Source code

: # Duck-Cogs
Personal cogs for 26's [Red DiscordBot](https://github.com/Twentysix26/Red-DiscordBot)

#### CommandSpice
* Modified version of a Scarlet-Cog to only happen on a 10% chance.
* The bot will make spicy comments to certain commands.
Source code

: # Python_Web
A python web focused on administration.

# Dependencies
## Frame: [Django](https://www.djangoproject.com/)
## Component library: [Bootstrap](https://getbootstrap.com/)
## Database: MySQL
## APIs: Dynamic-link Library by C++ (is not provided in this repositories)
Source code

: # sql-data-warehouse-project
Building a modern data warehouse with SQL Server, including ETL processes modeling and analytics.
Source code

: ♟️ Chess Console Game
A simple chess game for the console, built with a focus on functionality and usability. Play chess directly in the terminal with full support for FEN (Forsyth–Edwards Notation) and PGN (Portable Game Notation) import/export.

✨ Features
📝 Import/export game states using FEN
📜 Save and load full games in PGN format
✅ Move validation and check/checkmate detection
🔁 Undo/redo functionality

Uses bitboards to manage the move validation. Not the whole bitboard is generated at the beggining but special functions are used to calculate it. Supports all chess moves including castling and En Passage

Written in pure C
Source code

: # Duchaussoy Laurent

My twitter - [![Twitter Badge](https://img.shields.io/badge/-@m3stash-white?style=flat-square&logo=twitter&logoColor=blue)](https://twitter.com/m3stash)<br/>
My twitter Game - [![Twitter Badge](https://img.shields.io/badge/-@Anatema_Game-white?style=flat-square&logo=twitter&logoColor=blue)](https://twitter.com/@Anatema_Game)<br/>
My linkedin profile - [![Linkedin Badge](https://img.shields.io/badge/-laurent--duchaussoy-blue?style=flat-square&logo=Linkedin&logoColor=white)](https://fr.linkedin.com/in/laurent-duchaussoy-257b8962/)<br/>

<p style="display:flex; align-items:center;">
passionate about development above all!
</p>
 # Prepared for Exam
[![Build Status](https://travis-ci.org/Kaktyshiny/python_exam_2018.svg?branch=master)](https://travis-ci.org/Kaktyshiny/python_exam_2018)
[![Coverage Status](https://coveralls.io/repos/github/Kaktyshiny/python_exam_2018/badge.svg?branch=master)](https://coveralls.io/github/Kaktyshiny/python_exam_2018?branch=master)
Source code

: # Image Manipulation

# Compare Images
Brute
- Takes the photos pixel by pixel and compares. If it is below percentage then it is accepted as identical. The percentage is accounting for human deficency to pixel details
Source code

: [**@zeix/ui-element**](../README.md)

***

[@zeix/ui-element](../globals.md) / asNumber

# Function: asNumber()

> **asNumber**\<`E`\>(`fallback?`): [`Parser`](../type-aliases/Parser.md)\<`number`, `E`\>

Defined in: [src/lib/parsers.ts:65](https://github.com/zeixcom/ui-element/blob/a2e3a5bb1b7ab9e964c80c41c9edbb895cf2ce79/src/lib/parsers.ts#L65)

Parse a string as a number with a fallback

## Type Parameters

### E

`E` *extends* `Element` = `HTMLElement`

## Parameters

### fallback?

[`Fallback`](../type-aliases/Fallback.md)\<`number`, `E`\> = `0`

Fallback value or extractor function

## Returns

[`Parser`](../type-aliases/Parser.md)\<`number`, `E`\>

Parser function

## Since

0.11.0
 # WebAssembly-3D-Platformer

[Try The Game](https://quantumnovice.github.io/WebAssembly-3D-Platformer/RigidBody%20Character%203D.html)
= = =
## What needs to be done
The records above need copying. Do it exactly.

## Solution to the exercise
Source code

: # Duck-Cogs
Personal cogs for 26's [Red DiscordBot](https://github.com/Twentysix26/Red-DiscordBot)

#### CommandSpice
* Modified version of a Scarlet-Cog to only happen on a 10% chance.
* The bot will make spicy comments to certain commands.
Source code

: # Python_Web
A python web focused on administration.

# Dependencies
## Frame: [Django](https://www.djangoproject.com/)
## Component library: [Bootstrap](https://getbootstrap.com/)
## Database: MySQL
## APIs: Dynamic-link Library by C++ (is not provided in this repositories)
Source code

: # sql-data-warehouse-project
Building a modern data warehouse with SQL Server, including ETL processes modeling and analytics.
Source code

: ♟️ Chess Console Game
A simple chess game for the console, built with a focus on functionality and usability. Play chess directly in the terminal with full support for FEN (Forsyth–Edwards Notation) and PGN (Portable Game Notation) import/export.

✨ Features
📝 Import/export game states using FEN
📜 Save and load full games in PGN format
✅ Move validation and check/checkmate detection
🔁 Undo/redo functionality

Uses bitboards to manage the move validation. Not the whole bitboard is generated at the beggining but special functions are used to calculate it. Supports all chess moves including castling and En Passage

Written in pure C
Source code

: # Duchaussoy Laurent

My twitter - [![Twitter Badge](https://img.shields.io/badge/-@m3stash-white?style=flat-square&logo=twitter&logoColor=blue)](https://twitter.com/m3stash)<br/>
My twitter Game - [![Twitter Badge](https://img.shields.io/badge/-@Anatema_Game-white?style=flat-square&logo=twitter&logoColor=blue)](https://twitter.com/@Anatema_Game)<br/>
My linkedin profile - [![Linkedin Badge](https://img.shields.io/badge/-laurent--duchaussoy-blue?style=flat-square&logo=Linkedin&logoColor=white)](https://fr.linkedin.com/in/laurent-duchaussoy-257b8962/)<br/>

<p style="display:flex; align-items:center;">
passionate about development above all!
</p>
 # Prepared for Exam
[![Build Status](https://travis-ci.org/Kaktyshiny/python_exam_2018.svg?branch=master)](https://travis-ci.org/Kaktyshiny/python_exam_2018)
[![Coverage Status](https://coveralls.io/repos/github/Kaktyshiny/python_exam_2018/badge.svg?branch=master)](https://coveralls.io/github/Kaktyshiny/python_exam_2018?branch=master)
Source code

: # Image Manipulation

# Compare Images
Brute
- Takes the photos pixel by pixel and compares. If it is below percentage then it is accepted as identical. The percentage is accounting for human deficency to pixel details
Source code

: [**@zeix/ui-element**](../README.md)

***

[@zeix/ui-element](../globals.md) / asNumber

# Function: asNumber()

> **asNumber**\<`E`\>(`fallback?`): [`Parser`](../type-aliases/Parser.md)\<`number`, `E`\>

Defined in: [src/lib/parsers.ts:65](https://github.com/zeixcom/ui-element/blob/a2e3a5bb1b7ab9e964c80c41c9edbb895cf2ce79/src/lib/parsers.ts#L65)

Parse a string as a number with a fallback

## Type Parameters

### E

`E` *extends* `Element` = `HTMLElement`

## Parameters

### fallback?

[`Fallback`](../type-aliases/Fallback.md)\<`number`, `E`\> = `0`

Fallback value or extractor function

## Returns

[`Parser`](../type-aliases/Parser.md)\<`number`, `E`\>

Parser function

## Since

0.11.0
 # WebAssembly-3D-Platformer

[Try The Game](https://quantumnovice.github.io/WebAssembly-3D-Platformer/RigidBody%20Character%203D.html)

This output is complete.